Brexit will redraw investment competitiveness of the UK

01 May 2017 Consultancy.uk

The United Kingdom remains an attractive place to do business thanks to its competitive infrastructure and tax landscape; however the country faces an uncertain future thanks to last year’s referendum decision to exit the European Union. Brexit and related government policy in the decision’s slipstream are set to redraw UK’s investment competitiveness, a new report claims.

The UK has lost ground in global professional network KPMG’s annual rankings of both tax competitiveness and appeal as a destination for Foreign Direct Investment (FDI), according to a survey of 100 of the largest UK listed companies and foreign owned subsidiaries. The 34 page analysis also features testimony gathered from some 60 companies from across other G7 nations, including EU grandees France and Germany, countries particularly concerned with the unknown that will surface on the back of Brexit. 

In some respects, the report displays business as usual, highlighting that companies across the board continue to make decisions on a variety of different criteria – and consistent with previous years’ data, this has not experienced a seismic shift. However, while KPMG finds this diversity to be encouraging enough to predict there will be no wholesale exodus of businesses resulting from Brexit, there are many indicators that foreshadow a net outflow of activity.

When asked for their top criteria for the location or retention of business in the UK, aside from tax regimes, executives interviewed stated that the availability and cost of skilled labour, the market size, macroeconomic and political stability, and access to infrastructure are the five most important factors in their decision.

Factors that influence location of business functions

Access to skilled labour

Of particular importance in the data is that access to skilled labour clearly remains a key concern for many companies, to the extent it is one of their top three recommendations to the Government to boost Foreign Direct Investment (FDI) inflows. This is in no small way due to the particular matter’s close relation to Brexit negotiations. At present the UK’s membership of the EU allows for freedom of movement and a right to work for citizens between other member states, giving companies inexpensive access to skilled migrant workers across borders, to supplement Britain’s native workforce. 

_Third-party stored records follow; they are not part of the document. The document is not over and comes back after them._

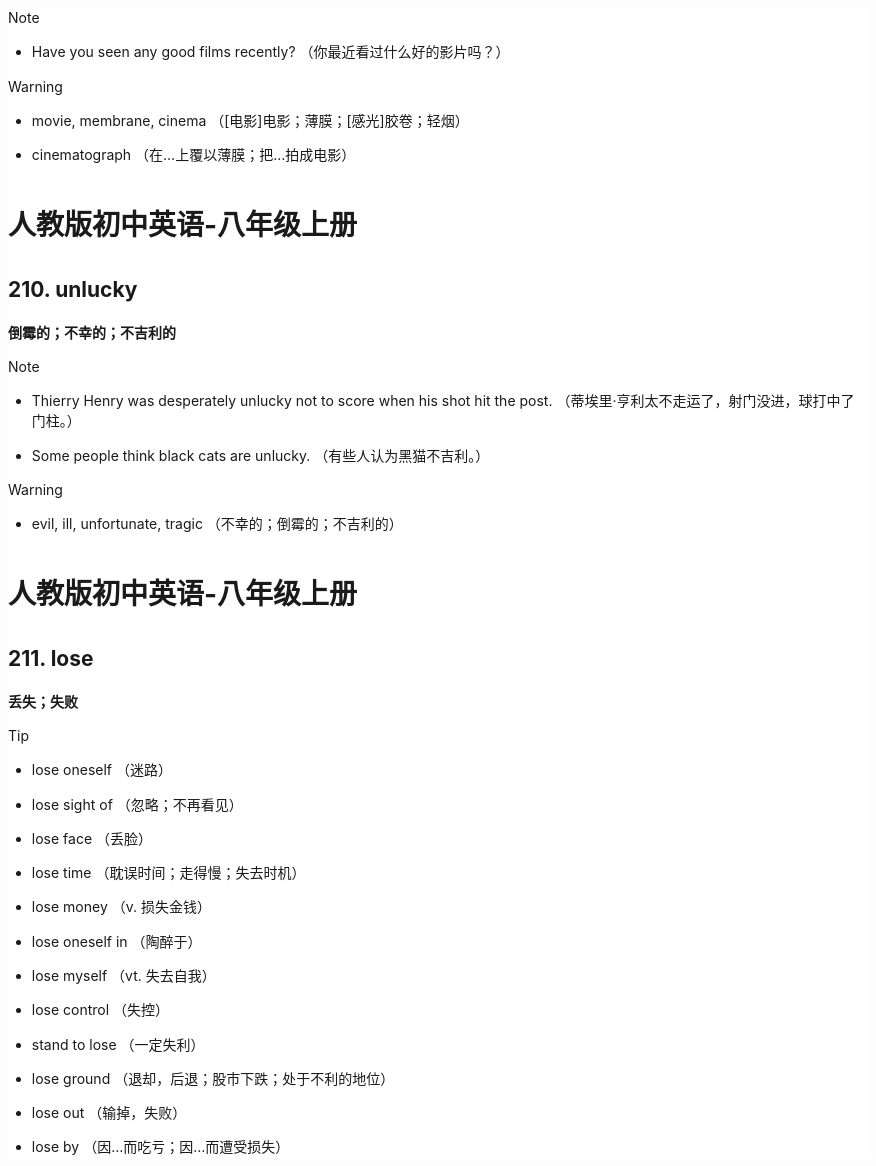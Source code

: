 > [!NOTE]
>
> - Have you seen any good films recently? （你最近看过什么好的影片吗？）
>

> [!WARNING]
>
> - movie, membrane, cinema （[电影]电影；薄膜；[感光]胶卷；轻烟）
>
> - cinematograph （在…上覆以薄膜；把…拍成电影）
>

# 人教版初中英语-八年级上册

## 210. unlucky

**倒霉的；不幸的；不吉利的**

> [!NOTE]
>
> - Thierry Henry was desperately unlucky not to score when his shot hit the post. （蒂埃里·亨利太不走运了，射门没进，球打中了门柱。）
>
> - Some people think black cats are unlucky. （有些人认为黑猫不吉利。）
>

> [!WARNING]
>
> - evil, ill, unfortunate, tragic （不幸的；倒霉的；不吉利的）
>

# 人教版初中英语-八年级上册

## 211. lose

**丢失；失败**

> [!TIP]
>
> - lose oneself （迷路）
>
> - lose sight of （忽略；不再看见）
>
> - lose face （丢脸）
>
> - lose time （耽误时间；走得慢；失去时机）
>
> - lose money （v. 损失金钱）
>
> - lose oneself in （陶醉于）
>
> - lose myself （vt. 失去自我）
>
> - lose control （失控）
>
> - stand to lose （一定失利）
>
> - lose ground （退却，后退；股市下跌；处于不利的地位）
>
> - lose out （输掉，失败）
>
> - lose by （因…而吃亏；因…而遭受损失）
>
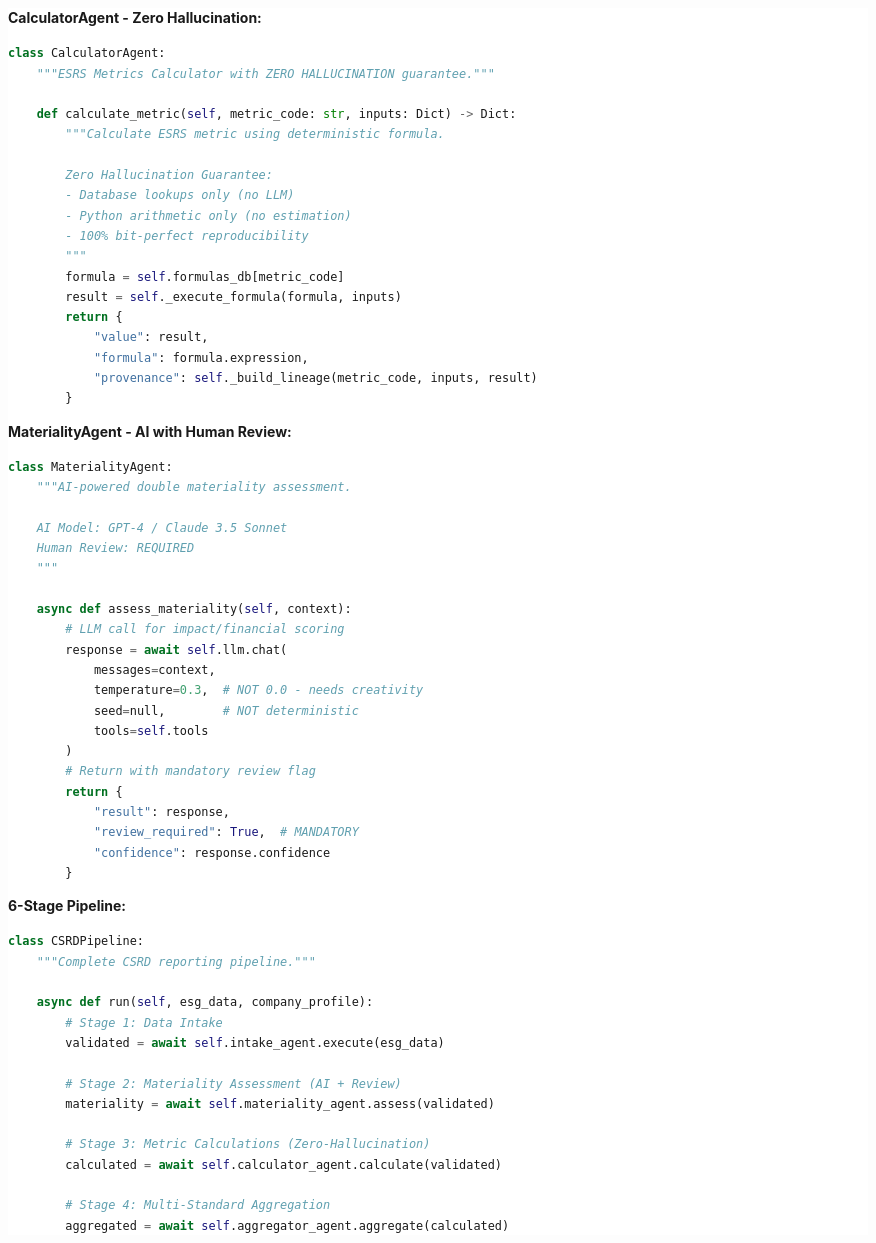 **CalculatorAgent - Zero Hallucination:**
```python
class CalculatorAgent:
    """ESRS Metrics Calculator with ZERO HALLUCINATION guarantee."""

    def calculate_metric(self, metric_code: str, inputs: Dict) -> Dict:
        """Calculate ESRS metric using deterministic formula.

        Zero Hallucination Guarantee:
        - Database lookups only (no LLM)
        - Python arithmetic only (no estimation)
        - 100% bit-perfect reproducibility
        """
        formula = self.formulas_db[metric_code]
        result = self._execute_formula(formula, inputs)
        return {
            "value": result,
            "formula": formula.expression,
            "provenance": self._build_lineage(metric_code, inputs, result)
        }
```

**MaterialityAgent - AI with Human Review:**
```python
class MaterialityAgent:
    """AI-powered double materiality assessment.

    AI Model: GPT-4 / Claude 3.5 Sonnet
    Human Review: REQUIRED
    """

    async def assess_materiality(self, context):
        # LLM call for impact/financial scoring
        response = await self.llm.chat(
            messages=context,
            temperature=0.3,  # NOT 0.0 - needs creativity
            seed=null,        # NOT deterministic
            tools=self.tools
        )
        # Return with mandatory review flag
        return {
            "result": response,
            "review_required": True,  # MANDATORY
            "confidence": response.confidence
        }
```

**6-Stage Pipeline:**
```python
class CSRDPipeline:
    """Complete CSRD reporting pipeline."""

    async def run(self, esg_data, company_profile):
        # Stage 1: Data Intake
        validated = await self.intake_agent.execute(esg_data)

        # Stage 2: Materiality Assessment (AI + Review)
        materiality = await self.materiality_agent.assess(validated)

        # Stage 3: Metric Calculations (Zero-Hallucination)
        calculated = await self.calculator_agent.calculate(validated)

        # Stage 4: Multi-Standard Aggregation
        aggregated = await self.aggregator_agent.aggregate(calculated)

```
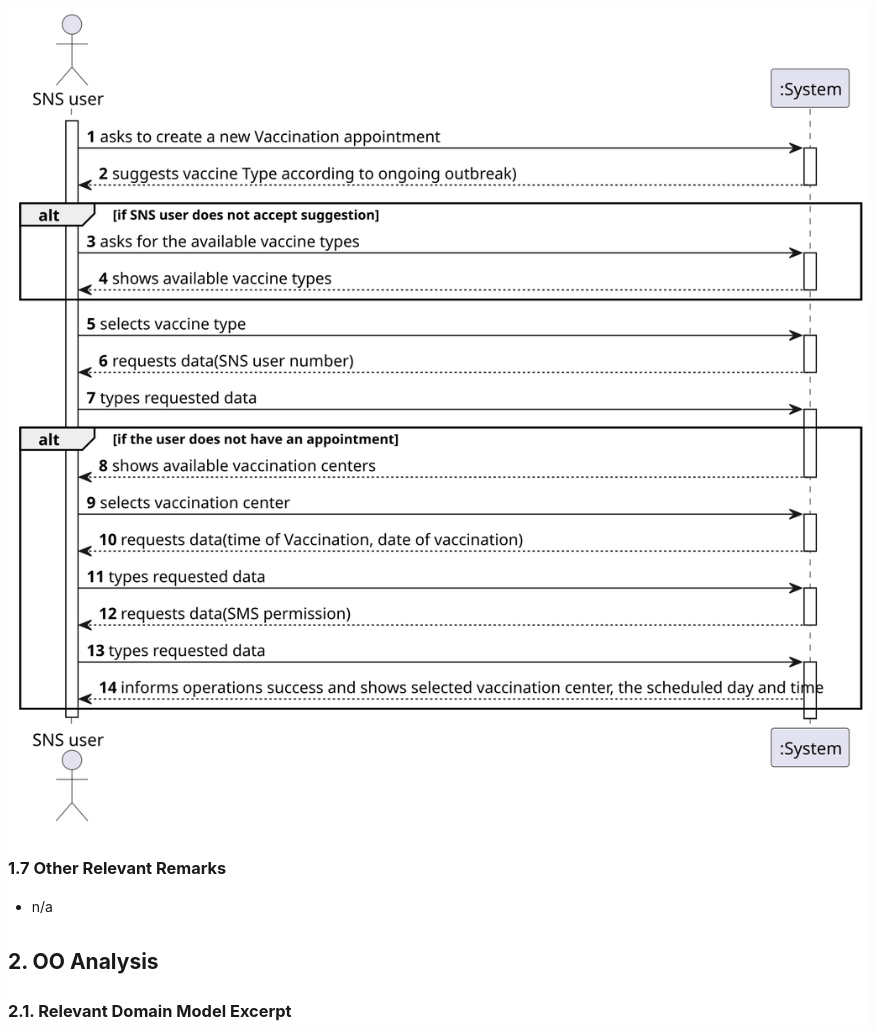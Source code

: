 ![US001_SSD](US001_SSD.svg)

### 1.7 Other Relevant Remarks

* n/a


## 2. OO Analysis

### 2.1. Relevant Domain Model Excerpt 
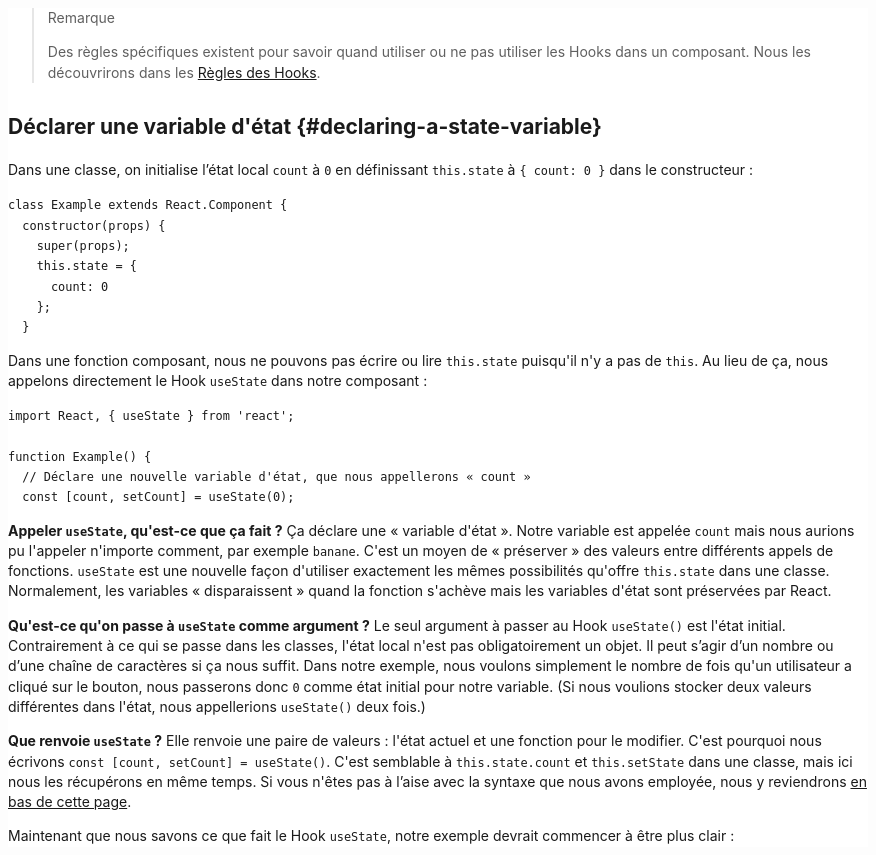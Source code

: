 >Remarque
>
>Des règles spécifiques existent pour savoir quand utiliser ou ne pas utiliser les Hooks dans un composant. Nous les découvrirons dans les [Règles des Hooks](./hooks-rules.html).

## Déclarer une variable d'état {#declaring-a-state-variable}

Dans une classe, on initialise l’état local `count` à `0` en définissant `this.state` à `{ count: 0 }` dans le constructeur :

```js{4-6}
class Example extends React.Component {
  constructor(props) {
    super(props);
    this.state = {
      count: 0
    };
  }
```

Dans une fonction composant, nous ne pouvons pas écrire ou lire `this.state` puisqu'il n'y a pas de `this`. Au lieu de ça, nous appelons directement le Hook `useState` dans notre composant :

```js{4,5}
import React, { useState } from 'react';

function Example() {
  // Déclare une nouvelle variable d'état, que nous appellerons « count »
  const [count, setCount] = useState(0);
```

**Appeler `useState`, qu'est-ce que ça fait ?** Ça déclare une « variable d'état ». Notre variable est appelée `count` mais nous aurions pu l'appeler n'importe comment, par exemple `banane`. C'est un moyen de « préserver » des valeurs entre différents appels de fonctions. `useState` est une nouvelle façon d'utiliser exactement les mêmes possibilités qu'offre `this.state` dans une classe. Normalement, les variables « disparaissent » quand la fonction s'achève mais les variables d'état sont préservées par React.

**Qu'est-ce qu'on passe à `useState` comme argument ?** Le seul argument à passer au Hook `useState()` est l'état initial. Contrairement à ce qui se passe dans les classes, l'état local n'est pas obligatoirement un objet. Il peut s’agir d’un nombre ou d’une chaîne de caractères si ça nous suffit. Dans notre exemple, nous voulons simplement le nombre de fois qu'un utilisateur a cliqué sur le bouton, nous passerons donc `0` comme état initial pour notre variable. (Si nous voulions stocker deux valeurs différentes dans l'état, nous appellerions `useState()` deux fois.)

**Que renvoie `useState` ?** Elle renvoie une paire de valeurs : l'état actuel et une fonction pour le modifier. C'est pourquoi nous écrivons `const [count, setCount] = useState()`. C'est semblable à `this.state.count` et `this.setState` dans une classe, mais ici nous les récupérons en même temps. Si vous n'êtes pas à l’aise avec la syntaxe que nous avons employée, nous y reviendrons [en bas de cette page](./hooks-state.html#tip-what-do-square-brackets-mean).

Maintenant que nous savons ce que fait le Hook `useState`, notre exemple devrait commencer à être plus clair :
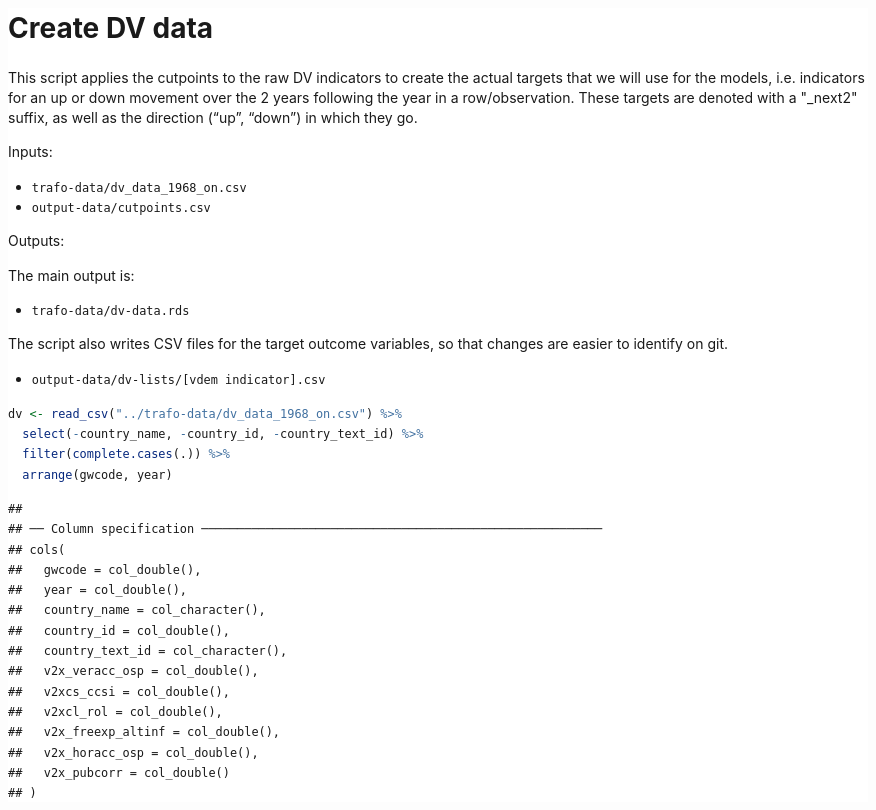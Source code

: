 Create DV data
================

This script applies the cutpoints to the raw DV indicators to create the
actual targets that we will use for the models, i.e. indicators for an
up or down movement over the 2 years following the year in a
row/observation. These targets are denoted with a "\_next2" suffix, as
well as the direction (“up”, “down”) in which they go.

Inputs:

  - `trafo-data/dv_data_1968_on.csv`
  - `output-data/cutpoints.csv`

Outputs:

The main output is:

  - `trafo-data/dv-data.rds`

The script also writes CSV files for the target outcome variables, so
that changes are easier to identify on git.

  - `output-data/dv-lists/[vdem indicator].csv`



``` r
dv <- read_csv("../trafo-data/dv_data_1968_on.csv") %>%
  select(-country_name, -country_id, -country_text_id) %>%
  filter(complete.cases(.)) %>%
  arrange(gwcode, year)
```

    ## 
    ## ── Column specification ────────────────────────────────────────────────────────
    ## cols(
    ##   gwcode = col_double(),
    ##   year = col_double(),
    ##   country_name = col_character(),
    ##   country_id = col_double(),
    ##   country_text_id = col_character(),
    ##   v2x_veracc_osp = col_double(),
    ##   v2xcs_ccsi = col_double(),
    ##   v2xcl_rol = col_double(),
    ##   v2x_freexp_altinf = col_double(),
    ##   v2x_horacc_osp = col_double(),
    ##   v2x_pubcorr = col_double()
    ## )
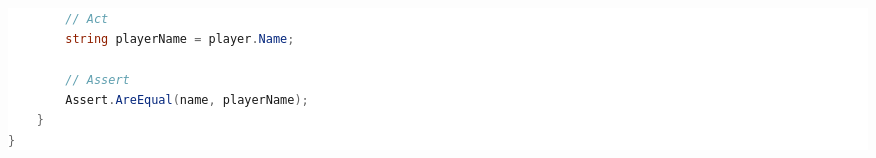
 ```csharp
        // Act
        string playerName = player.Name;

        // Assert
        Assert.AreEqual(name, playerName);
    }
}
```
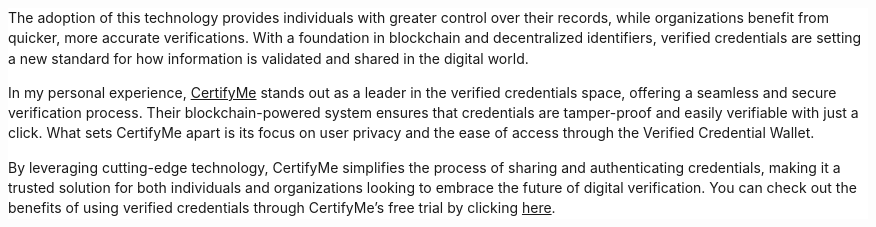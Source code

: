The adoption of this technology provides individuals with greater control over their records, while organizations benefit from quicker, more accurate verifications. With a foundation in blockchain and decentralized identifiers, verified credentials are setting a new standard for how information is validated and shared in the digital world.

In my personal experience, [CertifyMe](http://certifyme.online) stands out as a leader in the verified credentials space, offering a seamless and secure verification process. Their blockchain-powered system ensures that credentials are tamper-proof and easily verifiable with just a click. What sets CertifyMe apart is its focus on user privacy and the ease of access through the Verified Credential Wallet. 

By leveraging cutting-edge technology, CertifyMe simplifies the process of sharing and authenticating credentials, making it a trusted solution for both individuals and organizations looking to embrace the future of digital verification. You can check out the benefits of using verified credentials through CertifyMe’s free trial by clicking [here](https://my.certifyme.online/auth/preregister/nav@certifyme.online).
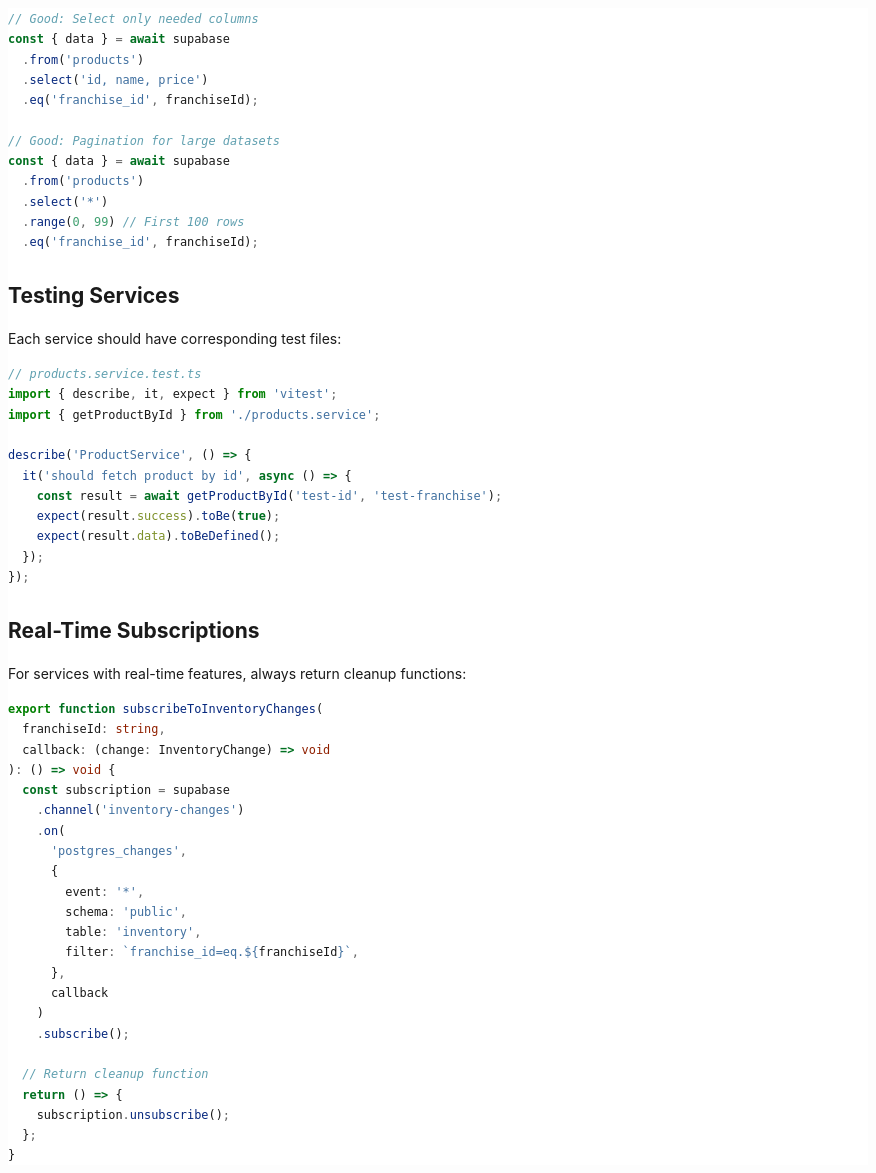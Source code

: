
 ```typescript
// Good: Select only needed columns
const { data } = await supabase
  .from('products')
  .select('id, name, price')
  .eq('franchise_id', franchiseId);

// Good: Pagination for large datasets
const { data } = await supabase
  .from('products')
  .select('*')
  .range(0, 99) // First 100 rows
  .eq('franchise_id', franchiseId);
```

## Testing Services

Each service should have corresponding test files:

```typescript
// products.service.test.ts
import { describe, it, expect } from 'vitest';
import { getProductById } from './products.service';

describe('ProductService', () => {
  it('should fetch product by id', async () => {
    const result = await getProductById('test-id', 'test-franchise');
    expect(result.success).toBe(true);
    expect(result.data).toBeDefined();
  });
});
```

## Real-Time Subscriptions

For services with real-time features, always return cleanup functions:

```typescript
export function subscribeToInventoryChanges(
  franchiseId: string,
  callback: (change: InventoryChange) => void
): () => void {
  const subscription = supabase
    .channel('inventory-changes')
    .on(
      'postgres_changes',
      {
        event: '*',
        schema: 'public',
        table: 'inventory',
        filter: `franchise_id=eq.${franchiseId}`,
      },
      callback
    )
    .subscribe();

  // Return cleanup function
  return () => {
    subscription.unsubscribe();
  };
}
```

Building on the correlation between freedom of movement and access to skilled labour, KPMG then asked their sample for a preferred Brexit scenario. By far the most popular answer in both UK (46%) and non-UK (41%) respondents was for “the UK joining the EEA, retaining full access to the Single Market and accepting the free movement of people.” Furthermore, while only 9% UK companies stated access to the single market was a priority for them, a quarter of non-UK business stated this a key concern, placing it amongst their top four priorities. Non-UK companies also highlighted concerns regarding potential increases in tariffs – with 22% of respondents naming that as one of their top three criteria for remaining in the UK. One anonymous international tax manager quoted in the document predicted, “The biggest challenge will be Brexit coming and then the custom taxes increase. That will then result in jobs and institutional bodies returning to Europe.”

Difference between UK and Non-UK company priorities

While for companies looking to trade within the UK, a divorce from the European Union might not have an immediate impact therefore, KPMG’s figures suggest non-UK companies may well begin to find other locations more appealing in the long term, and even relocate activities and jobs to mainland Europe. The risk has materialised in recent weeks, with several banks unveiling plans to transfer some of their City staff to mainland Europe, while Swiss transnational food giant Nestle announced 300 jobs will be relocated from York to Poland, in what some believe is an ominous sign of more of such similar things to come. 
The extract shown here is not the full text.